## Saved entries
*** Begin section ***
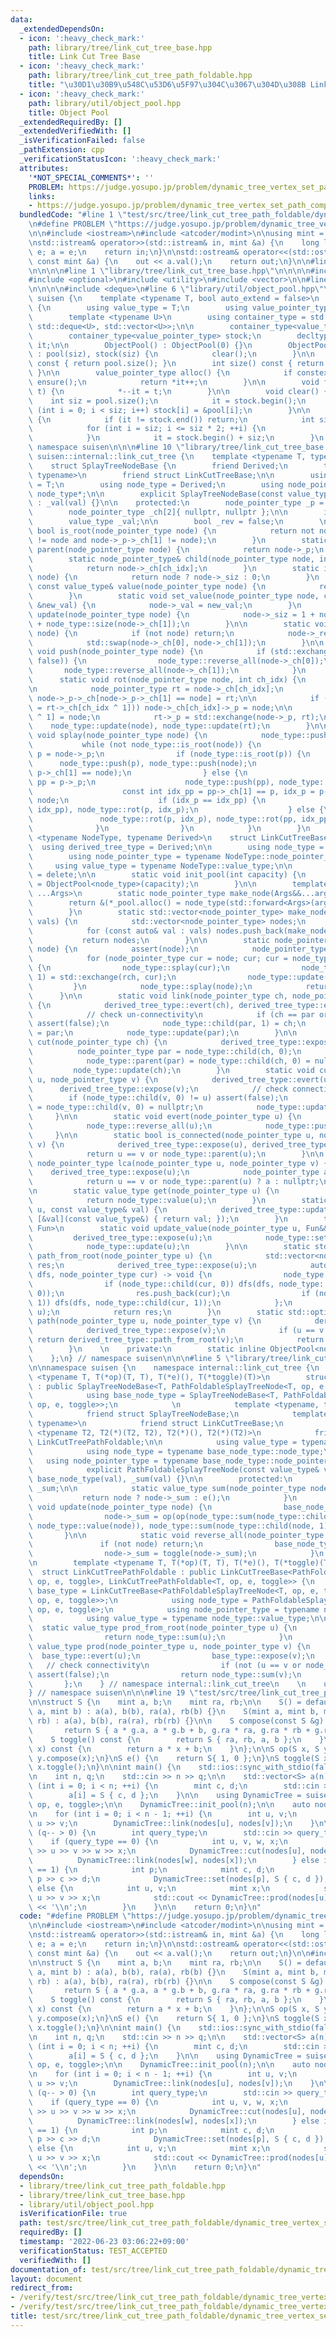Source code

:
 ```yaml
---
data:
  _extendedDependsOn:
  - icon: ':heavy_check_mark:'
    path: library/tree/link_cut_tree_base.hpp
    title: Link Cut Tree Base
  - icon: ':heavy_check_mark:'
    path: library/tree/link_cut_tree_path_foldable.hpp
    title: "\u30D1\u30B9\u548C\u53D6\u5F97\u304C\u3067\u304D\u308B Link Cut Tree"
  - icon: ':heavy_check_mark:'
    path: library/util/object_pool.hpp
    title: Object Pool
  _extendedRequiredBy: []
  _extendedVerifiedWith: []
  _isVerificationFailed: false
  _pathExtension: cpp
  _verificationStatusIcon: ':heavy_check_mark:'
  attributes:
    '*NOT_SPECIAL_COMMENTS*': ''
    PROBLEM: https://judge.yosupo.jp/problem/dynamic_tree_vertex_set_path_composite
    links:
    - https://judge.yosupo.jp/problem/dynamic_tree_vertex_set_path_composite
  bundledCode: "#line 1 \"test/src/tree/link_cut_tree_path_foldable/dynamic_tree_vertex_set_path_composite.test.cpp\"\
    \n#define PROBLEM \"https://judge.yosupo.jp/problem/dynamic_tree_vertex_set_path_composite\"\
    \n\n#include <iostream>\n#include <atcoder/modint>\n\nusing mint = atcoder::modint998244353;\n\
    \nstd::istream& operator>>(std::istream& in, mint &a) {\n    long long e; in >>\
    \ e; a = e;\n    return in;\n}\n\nstd::ostream& operator<<(std::ostream& out,\
    \ const mint &a) {\n    out << a.val();\n    return out;\n}\n\n#line 1 \"library/tree/link_cut_tree_path_foldable.hpp\"\
    \n\n\n\n#line 1 \"library/tree/link_cut_tree_base.hpp\"\n\n\n\n#include <cassert>\n\
    #include <optional>\n#include <utility>\n#include <vector>\n\n#line 1 \"library/util/object_pool.hpp\"\
    \n\n\n\n#include <deque>\n#line 6 \"library/util/object_pool.hpp\"\n\nnamespace\
    \ suisen {\n    template <typename T, bool auto_extend = false>\n    struct ObjectPool\
    \ {\n        using value_type = T;\n        using value_pointer_type = T*;\n\n\
    \        template <typename U>\n        using container_type = std::conditional_t<auto_extend,\
    \ std::deque<U>, std::vector<U>>;\n\n        container_type<value_type> pool;\n\
    \        container_type<value_pointer_type> stock;\n        decltype(stock.begin())\
    \ it;\n\n        ObjectPool() : ObjectPool(0) {}\n        ObjectPool(int siz)\
    \ : pool(siz), stock(siz) {\n            clear();\n        }\n\n        int capacity()\
    \ const { return pool.size(); }\n        int size() const { return it - stock.begin();\
    \ }\n\n        value_pointer_type alloc() {\n            if constexpr (auto_extend)\
    \ ensure();\n            return *it++;\n        }\n\n        void free(value_pointer_type\
    \ t) {\n            *--it = t;\n        }\n\n        void clear() {\n        \
    \    int siz = pool.size();\n            it = stock.begin();\n            for\
    \ (int i = 0; i < siz; i++) stock[i] = &pool[i];\n        }\n\n        void ensure()\
    \ {\n            if (it != stock.end()) return;\n            int siz = stock.size();\n\
    \            for (int i = siz; i <= siz * 2; ++i) {\n                stock.push_back(&pool.emplace_back());\n\
    \            }\n            it = stock.begin() + siz;\n        }\n    };\n} //\
    \ namespace suisen\n\n\n#line 10 \"library/tree/link_cut_tree_base.hpp\"\n\nnamespace\
    \ suisen::internal::link_cut_tree {\n    template <typename T, typename Derived>\n\
    \    struct SplayTreeNodeBase {\n        friend Derived;\n        template <typename,\
    \ typename>\n        friend struct LinkCutTreeBase;\n\n        using value_type\
    \ = T;\n        using node_type = Derived;\n        using node_pointer_type =\
    \ node_type*;\n\n        explicit SplayTreeNodeBase(const value_type& val = value_type{})\
    \ : _val(val) {}\n\n    protected:\n        node_pointer_type _p = nullptr;\n\
    \        node_pointer_type _ch[2]{ nullptr, nullptr };\n\n        int _siz = 1;\n\
    \        value_type _val;\n\n        bool _rev = false;\n        \n        static\
    \ bool is_root(node_pointer_type node) {\n            return not node->_p or (node->_p->_ch[0]\
    \ != node and node->_p->_ch[1] != node);\n        }\n        static node_pointer_type&\
    \ parent(node_pointer_type node) {\n            return node->_p;\n        }\n\
    \        static node_pointer_type& child(node_pointer_type node, int ch_idx) {\n\
    \            return node->_ch[ch_idx];\n        }\n        static int size(node_pointer_type\
    \ node) {\n            return node ? node->_siz : 0;\n        }\n        static\
    \ const value_type& value(node_pointer_type node) {\n            return node->_val;\n\
    \        }\n        static void set_value(node_pointer_type node, const value_type\
    \ &new_val) {\n            node->_val = new_val;\n        }\n        static void\
    \ update(node_pointer_type node) {\n            node->_siz = 1 + node_type::size(node->_ch[0])\
    \ + node_type::size(node->_ch[1]);\n        }\n\n        static void reverse_all(node_pointer_type\
    \ node) {\n            if (not node) return;\n            node->_rev ^= true;\n\
    \            std::swap(node->_ch[0], node->_ch[1]);\n        }\n\n        static\
    \ void push(node_pointer_type node) {\n            if (std::exchange(node->_rev,\
    \ false)) {\n                node_type::reverse_all(node->_ch[0]);\n         \
    \       node_type::reverse_all(node->_ch[1]);\n            }\n        }\n\n  \
    \      static void rot(node_pointer_type node, int ch_idx) {\n            assert(node->_ch[ch_idx]);\n\
    \n            node_pointer_type rt = node->_ch[ch_idx];\n            if (not node_type::is_root(node))\
    \ node->_p->_ch[node->_p->_ch[1] == node] = rt;\n\n            if ((node->_ch[ch_idx]\
    \ = rt->_ch[ch_idx ^ 1])) node->_ch[ch_idx]->_p = node;\n\n            rt->_ch[ch_idx\
    \ ^ 1] = node;\n            rt->_p = std::exchange(node->_p, rt);\n\n        \
    \    node_type::update(node), node_type::update(rt);\n        }\n\n        static\
    \ void splay(node_pointer_type node) {\n            node_type::push(node);\n \
    \           while (not node_type::is_root(node)) {\n                node_pointer_type\
    \ p = node->_p;\n                if (node_type::is_root(p)) {\n              \
    \      node_type::push(p), node_type::push(node);\n                    node_type::rot(p,\
    \ p->_ch[1] == node);\n                } else {\n                    node_pointer_type\
    \ pp = p->_p;\n                    node_type::push(pp), node_type::push(p), node_type::push(node);\n\
    \                    const int idx_pp = pp->_ch[1] == p, idx_p = p->_ch[1] ==\
    \ node;\n                    if (idx_p == idx_pp) {\n                        node_type::rot(pp,\
    \ idx_pp), node_type::rot(p, idx_p);\n                    } else {\n         \
    \               node_type::rot(p, idx_p), node_type::rot(pp, idx_pp);\n      \
    \              }\n                }\n            }\n        }\n    };\n\n    template\
    \ <typename NodeType, typename Derived>\n    struct LinkCutTreeBase {\n      \
    \  using derived_tree_type = Derived;\n\n        using node_type = typename NodeType::node_type;\n\
    \        using node_pointer_type = typename NodeType::node_pointer_type;\n   \
    \     using value_type = typename NodeType::value_type;\n\n        LinkCutTreeBase()\
    \ = delete;\n\n        static void init_pool(int capacity) {\n            _pool\
    \ = ObjectPool<node_type>(capacity);\n        }\n\n        template <typename\
    \ ...Args>\n        static node_pointer_type make_node(Args&&...args) {\n    \
    \        return &(*_pool.alloc() = node_type(std::forward<Args>(args)...));\n\
    \        }\n        static std::vector<node_pointer_type> make_nodes(const std::vector<value_type>&\
    \ vals) {\n            std::vector<node_pointer_type> nodes;\n            nodes.reserve(vals.size());\n\
    \            for (const auto& val : vals) nodes.push_back(make_node(val));\n \
    \           return nodes;\n        }\n\n        static node_pointer_type expose(node_pointer_type\
    \ node) {\n            assert(node);\n            node_pointer_type rch = nullptr;\n\
    \            for (node_pointer_type cur = node; cur; cur = node_type::parent(cur))\
    \ {\n                node_type::splay(cur);\n                node_type::child(cur,\
    \ 1) = std::exchange(rch, cur);\n                node_type::update(cur);\n   \
    \         }\n            node_type::splay(node);\n            return rch;\n  \
    \      }\n\n        static void link(node_pointer_type ch, node_pointer_type par)\
    \ {\n            derived_tree_type::evert(ch), derived_tree_type::expose(par);\n\
    \            // check un-connectivity\n            if (ch == par or node_type::parent(ch))\
    \ assert(false);\n            node_type::child(par, 1) = ch;\n            node_type::parent(ch)\
    \ = par;\n            node_type::update(par);\n        }\n\n        static void\
    \ cut(node_pointer_type ch) {\n            derived_tree_type::expose(ch);\n  \
    \          node_pointer_type par = node_type::child(ch, 0);\n            assert(par);\n\
    \            node_type::parent(par) = node_type::child(ch, 0) = nullptr;\n   \
    \         node_type::update(ch);\n        }\n        static void cut(node_pointer_type\
    \ u, node_pointer_type v) {\n            derived_tree_type::evert(u);\n      \
    \      derived_tree_type::expose(v);\n            // check connectivity\n    \
    \        if (node_type::child(v, 0) != u) assert(false);\n            node_type::parent(u)\
    \ = node_type::child(v, 0) = nullptr;\n            node_type::update(v);\n   \
    \     }\n\n        static void evert(node_pointer_type u) {\n            derived_tree_type::expose(u);\n\
    \            node_type::reverse_all(u);\n            node_type::push(u);\n   \
    \     }\n\n        static bool is_connected(node_pointer_type u, node_pointer_type\
    \ v) {\n            derived_tree_type::expose(u), derived_tree_type::expose(v);\n\
    \            return u == v or node_type::parent(u);\n        }\n\n        static\
    \ node_pointer_type lca(node_pointer_type u, node_pointer_type v) {\n        \
    \    derived_tree_type::expose(u);\n            node_pointer_type a = derived_tree_type::expose(v);\n\
    \            return u == v or node_type::parent(u) ? a : nullptr;\n        }\n\
    \n        static value_type get(node_pointer_type u) {\n            // expose(u);\n\
    \            return node_type::value(u);\n        }\n        static void set(node_pointer_type\
    \ u, const value_type& val) {\n            derived_tree_type::update_value(u,\
    \ [&val](const value_type&) { return val; });\n        }\n        template <typename\
    \ Fun>\n        static void update_value(node_pointer_type u, Fun&& f) {\n   \
    \         derived_tree_type::expose(u);\n            node_type::set_value(u, f(node_type::value(u)));\n\
    \            node_type::update(u);\n        }\n\n        static std::vector<node_pointer_type>\
    \ path_from_root(node_pointer_type u) {\n            std::vector<node_pointer_type>\
    \ res;\n            derived_tree_type::expose(u);\n            auto dfs = [&](auto\
    \ dfs, node_pointer_type cur) -> void {\n                node_type::push(cur);\n\
    \                if (node_type::child(cur, 0)) dfs(dfs, node_type::child(cur,\
    \ 0));\n                res.push_back(cur);\n                if (node_type::child(cur,\
    \ 1)) dfs(dfs, node_type::child(cur, 1));\n            };\n            dfs(dfs,\
    \ u);\n            return res;\n        }\n        static std::optional<std::vector<node_pointer_type>>\
    \ path(node_pointer_type u, node_pointer_type v) {\n            derived_tree_type::evert(u);\n\
    \            derived_tree_type::expose(v);\n            if (u == v or node_type::parent(u))\
    \ return derived_tree_type::path_from_root(v);\n            return std::nullopt;\n\
    \        }\n    \n    private:\n        static inline ObjectPool<node_type> _pool{};\n\
    \    };\n} // namespace suisen\n\n\n#line 5 \"library/tree/link_cut_tree_path_foldable.hpp\"\
    \n\nnamespace suisen {\n    namespace internal::link_cut_tree {\n        template\
    \ <typename T, T(*op)(T, T), T(*e)(), T(*toggle)(T)>\n        struct PathFoldableSplayTreeNode\
    \ : public SplayTreeNodeBase<T, PathFoldableSplayTreeNode<T, op, e, toggle>> {\n\
    \            using base_node_type = SplayTreeNodeBase<T, PathFoldableSplayTreeNode<T,\
    \ op, e, toggle>>;\n            \n            template <typename, typename>\n\
    \            friend struct SplayTreeNodeBase;\n            template <typename,\
    \ typename>\n            friend struct LinkCutTreeBase;\n            template\
    \ <typename T2, T2(*)(T2, T2), T2(*)(), T2(*)(T2)>\n            friend struct\
    \ LinkCutTreePathFoldable;\n\n            using value_type = typename base_node_type::value_type;\n\
    \            using node_type = typename base_node_type::node_type;\n         \
    \   using node_pointer_type = typename base_node_type::node_pointer_type;\n\n\
    \            explicit PathFoldableSplayTreeNode(const value_type& val = e()) :\
    \ base_node_type(val), _sum(val) {}\n\n        protected:\n            value_type\
    \ _sum;\n\n            static value_type sum(node_pointer_type node) {\n     \
    \           return node ? node->_sum : e();\n            }\n            static\
    \ void update(node_pointer_type node) {\n                base_node_type::update(node);\n\
    \                node->_sum = op(op(node_type::sum(node_type::child(node, 0)),\
    \ node_type::value(node)), node_type::sum(node_type::child(node, 1)));\n     \
    \       }\n\n            static void reverse_all(node_pointer_type node) {\n \
    \               if (not node) return;\n                base_node_type::reverse_all(node);\n\
    \                node->_sum = toggle(node->_sum);\n            }\n        };\n\
    \n        template <typename T, T(*op)(T, T), T(*e)(), T(*toggle)(T)>\n      \
    \  struct LinkCutTreePathFoldable : public LinkCutTreeBase<PathFoldableSplayTreeNode<T,\
    \ op, e, toggle>, LinkCutTreePathFoldable<T, op, e, toggle>> {\n            using\
    \ base_type = LinkCutTreeBase<PathFoldableSplayTreeNode<T, op, e, toggle>, LinkCutTreePathFoldable<T,\
    \ op, e, toggle>>;\n            using node_type = PathFoldableSplayTreeNode<T,\
    \ op, e, toggle>;\n            using node_pointer_type = typename node_type::node_pointer_type;\n\
    \            using value_type = typename node_type::value_type;\n\n          \
    \  static value_type prod_from_root(node_pointer_type u) {\n                base_type::expose(u);\n\
    \                return node_type::sum(u);\n            }\n            static\
    \ value_type prod(node_pointer_type u, node_pointer_type v) {\n              \
    \  base_type::evert(u);\n                base_type::expose(v);\n             \
    \   // check connectivity\n                if (not (u == v or node_type::parent(u)))\
    \ assert(false);\n                return node_type::sum(v);\n            }\n \
    \       };\n    } // namespace internal::link_cut_tree\n    \n    using internal::link_cut_tree::LinkCutTreePathFoldable;\n\
    } // namespace suisen\n\n\n#line 19 \"test/src/tree/link_cut_tree_path_foldable/dynamic_tree_vertex_set_path_composite.test.cpp\"\
    \n\nstruct S {\n    mint a, b;\n    mint ra, rb;\n\n    S() = default;\n    S(mint\
    \ a, mint b) : a(a), b(b), ra(a), rb(b) {}\n    S(mint a, mint b, mint ra, mint\
    \ rb) : a(a), b(b), ra(ra), rb(rb) {}\n\n    S compose(const S &g) const {\n \
    \       return S { a * g.a, a * g.b + b, g.ra * ra, g.ra * rb + g.rb };\n    }\n\
    \    S toggle() const {\n        return S { ra, rb, a, b };\n    }\n    mint eval(mint\
    \ x) const {\n        return a * x + b;\n    }\n};\n\nS op(S x, S y) {\n    return\
    \ y.compose(x);\n}\nS e() {\n    return S{ 1, 0 };\n}\nS toggle(S x) {\n    return\
    \ x.toggle();\n}\n\nint main() {\n    std::ios::sync_with_stdio(false);\n    std::cin.tie(nullptr);\n\
    \n    int n, q;\n    std::cin >> n >> q;\n\n    std::vector<S> a(n);\n    for\
    \ (int i = 0; i < n; ++i) {\n        mint c, d;\n        std::cin >> c >> d;\n\
    \        a[i] = S { c, d };\n    }\n\n    using DynamicTree = suisen::LinkCutTreePathFoldable<S,\
    \ op, e, toggle>;\n\n    DynamicTree::init_pool(n);\n\n    auto nodes = DynamicTree::make_nodes(a);\n\
    \n    for (int i = 0; i < n - 1; ++i) {\n        int u, v;\n        std::cin >>\
    \ u >> v;\n        DynamicTree::link(nodes[u], nodes[v]);\n    }\n\n    while\
    \ (q-- > 0) {\n        int query_type;\n        std::cin >> query_type;\n    \
    \    if (query_type == 0) {\n            int u, v, w, x;\n            std::cin\
    \ >> u >> v >> w >> x;\n            DynamicTree::cut(nodes[u], nodes[v]);\n  \
    \          DynamicTree::link(nodes[w], nodes[x]);\n        } else if (query_type\
    \ == 1) {\n            int p;\n            mint c, d;\n            std::cin >>\
    \ p >> c >> d;\n            DynamicTree::set(nodes[p], S { c, d });\n        }\
    \ else {\n            int u, v;\n            mint x;\n            std::cin >>\
    \ u >> v >> x;\n            std::cout << DynamicTree::prod(nodes[u], nodes[v]).eval(x)\
    \ << '\\n';\n        }\n    }\n\n    return 0;\n}\n"
  code: "#define PROBLEM \"https://judge.yosupo.jp/problem/dynamic_tree_vertex_set_path_composite\"\
    \n\n#include <iostream>\n#include <atcoder/modint>\n\nusing mint = atcoder::modint998244353;\n\
    \nstd::istream& operator>>(std::istream& in, mint &a) {\n    long long e; in >>\
    \ e; a = e;\n    return in;\n}\n\nstd::ostream& operator<<(std::ostream& out,\
    \ const mint &a) {\n    out << a.val();\n    return out;\n}\n\n#include \"library/tree/link_cut_tree_path_foldable.hpp\"\
    \n\nstruct S {\n    mint a, b;\n    mint ra, rb;\n\n    S() = default;\n    S(mint\
    \ a, mint b) : a(a), b(b), ra(a), rb(b) {}\n    S(mint a, mint b, mint ra, mint\
    \ rb) : a(a), b(b), ra(ra), rb(rb) {}\n\n    S compose(const S &g) const {\n \
    \       return S { a * g.a, a * g.b + b, g.ra * ra, g.ra * rb + g.rb };\n    }\n\
    \    S toggle() const {\n        return S { ra, rb, a, b };\n    }\n    mint eval(mint\
    \ x) const {\n        return a * x + b;\n    }\n};\n\nS op(S x, S y) {\n    return\
    \ y.compose(x);\n}\nS e() {\n    return S{ 1, 0 };\n}\nS toggle(S x) {\n    return\
    \ x.toggle();\n}\n\nint main() {\n    std::ios::sync_with_stdio(false);\n    std::cin.tie(nullptr);\n\
    \n    int n, q;\n    std::cin >> n >> q;\n\n    std::vector<S> a(n);\n    for\
    \ (int i = 0; i < n; ++i) {\n        mint c, d;\n        std::cin >> c >> d;\n\
    \        a[i] = S { c, d };\n    }\n\n    using DynamicTree = suisen::LinkCutTreePathFoldable<S,\
    \ op, e, toggle>;\n\n    DynamicTree::init_pool(n);\n\n    auto nodes = DynamicTree::make_nodes(a);\n\
    \n    for (int i = 0; i < n - 1; ++i) {\n        int u, v;\n        std::cin >>\
    \ u >> v;\n        DynamicTree::link(nodes[u], nodes[v]);\n    }\n\n    while\
    \ (q-- > 0) {\n        int query_type;\n        std::cin >> query_type;\n    \
    \    if (query_type == 0) {\n            int u, v, w, x;\n            std::cin\
    \ >> u >> v >> w >> x;\n            DynamicTree::cut(nodes[u], nodes[v]);\n  \
    \          DynamicTree::link(nodes[w], nodes[x]);\n        } else if (query_type\
    \ == 1) {\n            int p;\n            mint c, d;\n            std::cin >>\
    \ p >> c >> d;\n            DynamicTree::set(nodes[p], S { c, d });\n        }\
    \ else {\n            int u, v;\n            mint x;\n            std::cin >>\
    \ u >> v >> x;\n            std::cout << DynamicTree::prod(nodes[u], nodes[v]).eval(x)\
    \ << '\\n';\n        }\n    }\n\n    return 0;\n}\n"
  dependsOn:
  - library/tree/link_cut_tree_path_foldable.hpp
  - library/tree/link_cut_tree_base.hpp
  - library/util/object_pool.hpp
  isVerificationFile: true
  path: test/src/tree/link_cut_tree_path_foldable/dynamic_tree_vertex_set_path_composite.test.cpp
  requiredBy: []
  timestamp: '2022-06-23 03:06:22+09:00'
  verificationStatus: TEST_ACCEPTED
  verifiedWith: []
documentation_of: test/src/tree/link_cut_tree_path_foldable/dynamic_tree_vertex_set_path_composite.test.cpp
layout: document
redirect_from:
- /verify/test/src/tree/link_cut_tree_path_foldable/dynamic_tree_vertex_set_path_composite.test.cpp
- /verify/test/src/tree/link_cut_tree_path_foldable/dynamic_tree_vertex_set_path_composite.test.cpp.html
title: test/src/tree/link_cut_tree_path_foldable/dynamic_tree_vertex_set_path_composite.test.cpp
---
```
*** End section ***
## Aim of the task
Each line of the data in which the string "util" appears needs to be copied.

## Solved problem
    path: library/util/object_pool.hpp
    #include <optional>\n#include <utility>\n#include <vector>\n\n#line 1 \"library/util/object_pool.hpp\"\
    \n\n\n\n#include <deque>\n#line 6 \"library/util/object_pool.hpp\"\n\nnamespace\
  - library/util/object_pool.hpp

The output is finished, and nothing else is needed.